Collected data

+ + + + +

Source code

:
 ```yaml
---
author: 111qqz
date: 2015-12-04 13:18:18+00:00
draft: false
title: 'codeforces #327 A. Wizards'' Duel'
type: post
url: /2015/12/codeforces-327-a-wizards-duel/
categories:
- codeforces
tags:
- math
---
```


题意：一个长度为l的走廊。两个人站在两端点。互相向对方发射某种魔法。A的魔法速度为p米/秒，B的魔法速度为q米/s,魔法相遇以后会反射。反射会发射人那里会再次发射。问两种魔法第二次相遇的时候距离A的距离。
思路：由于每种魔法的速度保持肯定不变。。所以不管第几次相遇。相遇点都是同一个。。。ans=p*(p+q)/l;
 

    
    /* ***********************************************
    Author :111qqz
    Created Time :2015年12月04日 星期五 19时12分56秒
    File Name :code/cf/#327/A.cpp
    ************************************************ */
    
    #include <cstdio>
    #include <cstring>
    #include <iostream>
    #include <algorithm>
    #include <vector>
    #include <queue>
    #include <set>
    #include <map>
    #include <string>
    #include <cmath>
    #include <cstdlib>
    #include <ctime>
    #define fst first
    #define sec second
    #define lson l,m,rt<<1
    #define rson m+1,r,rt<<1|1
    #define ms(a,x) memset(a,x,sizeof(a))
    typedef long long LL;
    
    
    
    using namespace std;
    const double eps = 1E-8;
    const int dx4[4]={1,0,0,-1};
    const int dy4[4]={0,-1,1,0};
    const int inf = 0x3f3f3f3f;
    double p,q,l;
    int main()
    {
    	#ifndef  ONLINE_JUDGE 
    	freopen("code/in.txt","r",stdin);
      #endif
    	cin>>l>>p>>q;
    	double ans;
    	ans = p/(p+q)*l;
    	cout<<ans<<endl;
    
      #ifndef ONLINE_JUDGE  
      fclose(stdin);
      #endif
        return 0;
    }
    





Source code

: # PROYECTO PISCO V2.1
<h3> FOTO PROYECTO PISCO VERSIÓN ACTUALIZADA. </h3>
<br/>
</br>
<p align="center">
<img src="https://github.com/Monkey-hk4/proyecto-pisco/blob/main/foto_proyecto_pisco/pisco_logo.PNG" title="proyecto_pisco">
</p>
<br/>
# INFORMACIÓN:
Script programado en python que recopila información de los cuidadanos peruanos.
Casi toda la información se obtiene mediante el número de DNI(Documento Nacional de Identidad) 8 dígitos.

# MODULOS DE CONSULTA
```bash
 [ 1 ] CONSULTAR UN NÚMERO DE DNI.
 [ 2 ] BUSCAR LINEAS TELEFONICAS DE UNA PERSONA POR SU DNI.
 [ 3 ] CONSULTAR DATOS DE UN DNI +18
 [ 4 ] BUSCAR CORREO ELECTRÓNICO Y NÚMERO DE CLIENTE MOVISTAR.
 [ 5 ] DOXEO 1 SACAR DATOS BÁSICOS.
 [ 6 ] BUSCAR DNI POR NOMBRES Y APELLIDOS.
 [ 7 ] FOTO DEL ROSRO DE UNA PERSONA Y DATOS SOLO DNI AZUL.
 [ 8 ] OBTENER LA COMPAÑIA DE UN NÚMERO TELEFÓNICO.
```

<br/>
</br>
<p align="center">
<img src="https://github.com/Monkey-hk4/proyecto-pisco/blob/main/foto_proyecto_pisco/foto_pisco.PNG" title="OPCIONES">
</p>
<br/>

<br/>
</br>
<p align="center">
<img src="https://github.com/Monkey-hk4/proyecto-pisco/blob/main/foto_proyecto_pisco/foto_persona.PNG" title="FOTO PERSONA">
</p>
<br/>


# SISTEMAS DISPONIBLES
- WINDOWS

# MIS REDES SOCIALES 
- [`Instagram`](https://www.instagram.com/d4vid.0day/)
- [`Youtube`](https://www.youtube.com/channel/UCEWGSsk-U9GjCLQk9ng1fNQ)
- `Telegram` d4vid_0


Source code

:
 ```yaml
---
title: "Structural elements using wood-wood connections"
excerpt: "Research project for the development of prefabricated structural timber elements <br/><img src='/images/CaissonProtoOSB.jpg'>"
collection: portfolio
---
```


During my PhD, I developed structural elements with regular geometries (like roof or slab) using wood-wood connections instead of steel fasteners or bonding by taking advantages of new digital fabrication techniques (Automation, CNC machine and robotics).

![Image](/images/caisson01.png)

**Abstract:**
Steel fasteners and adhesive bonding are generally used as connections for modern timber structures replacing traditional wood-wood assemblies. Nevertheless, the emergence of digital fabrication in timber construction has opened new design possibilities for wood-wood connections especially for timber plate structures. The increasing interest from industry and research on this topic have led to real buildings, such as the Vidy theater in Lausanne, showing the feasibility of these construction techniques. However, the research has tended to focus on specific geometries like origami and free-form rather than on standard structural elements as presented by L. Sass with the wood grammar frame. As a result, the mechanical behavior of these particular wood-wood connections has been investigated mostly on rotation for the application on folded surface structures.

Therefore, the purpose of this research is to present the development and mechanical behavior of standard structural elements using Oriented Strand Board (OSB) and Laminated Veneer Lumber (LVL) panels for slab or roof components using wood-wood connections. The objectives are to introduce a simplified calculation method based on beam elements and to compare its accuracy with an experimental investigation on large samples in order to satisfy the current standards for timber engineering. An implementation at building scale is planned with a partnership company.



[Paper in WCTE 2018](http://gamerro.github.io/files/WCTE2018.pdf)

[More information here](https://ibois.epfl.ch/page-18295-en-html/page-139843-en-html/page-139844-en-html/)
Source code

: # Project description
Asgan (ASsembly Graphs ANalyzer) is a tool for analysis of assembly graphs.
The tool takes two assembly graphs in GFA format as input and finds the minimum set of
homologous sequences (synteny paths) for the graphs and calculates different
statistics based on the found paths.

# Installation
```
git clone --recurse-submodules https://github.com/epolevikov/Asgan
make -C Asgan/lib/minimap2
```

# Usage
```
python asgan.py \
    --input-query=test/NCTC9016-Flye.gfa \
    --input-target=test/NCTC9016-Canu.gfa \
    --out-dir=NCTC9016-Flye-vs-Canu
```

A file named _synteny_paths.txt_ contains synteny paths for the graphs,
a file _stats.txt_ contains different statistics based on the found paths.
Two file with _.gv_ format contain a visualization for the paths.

+ + + + +

- [Required action]:
If a line in the records contains "ifndef", report it.

- [Response to this exercise]:
    	#ifndef  ONLINE_JUDGE 
      #ifndef ONLINE_JUDGE  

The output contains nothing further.